__THE PROBLEM__
Exactly as written, return the entries below, minus any pictures.

Start of TASK INPUTS

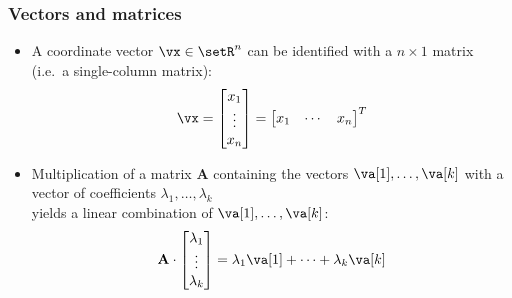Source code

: \begin{frame}
  \frametitle{Vectors and matrices}

  \begin{itemize}
  \item A coordinate vector $\vx\in \setR^n$ can be identified with a $n\times
    1$ matrix (i.e.\ a single-column matrix):
    \[
    \vx =
    \begin{bmatrix}
      x_1 \\ \vdots \\ x_n
    \end{bmatrix}
    =
    \begin{bmatrix}
      x_1 & \cdots & x_n
    \end{bmatrix}^T
    \]
    \pause\ungap
  \item Multiplication of a matrix $\mathbf{A}$ containing the vectors $\va[1], \ldots,
    \va[k]$ with a vector of coefficients $\lambda_1, \ldots, \lambda_k$\\
    yields a linear combination of $\va[1], \ldots, \va[k]$:
    \[
    \mathbf{A}\cdot
    \begin{bmatrix}
      \lambda_1 \\ \vdots \\ \lambda_k
    \end{bmatrix}
    = \lambda_1 \va[1] + \cdots + \lambda_k \va[k]
    \]
  \end{itemize}
\end{frame}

End of TASK INPUTS

__RESPONSE BOX__
Source code

: \begin{frame}
  \frametitle{Vectors and matrices}

  \begin{itemize}
  \item A coordinate vector $\vx\in \setR^n$ can be identified with a $n\times
    1$ matrix (i.e.\ a single-column matrix):
    \[
    \vx =
    \begin{bmatrix}
      x_1 \\ \vdots \\ x_n
    \end{bmatrix}
    =
    \begin{bmatrix}
      x_1 & \cdots & x_n
    \end{bmatrix}^T
    \]
    \pause\ungap
  \item Multiplication of a matrix $\mathbf{A}$ containing the vectors $\va[1], \ldots,
    \va[k]$ with a vector of coefficients $\lambda_1, \ldots, \lambda_k$\\
    yields a linear combination of $\va[1], \ldots, \va[k]$:
    \[
    \mathbf{A}\cdot
    \begin{bmatrix}
      \lambda_1 \\ \vdots \\ \lambda_k
    \end{bmatrix}
    = \lambda_1 \va[1] + \cdots + \lambda_k \va[k]
    \]
  \end{itemize}
\end{frame}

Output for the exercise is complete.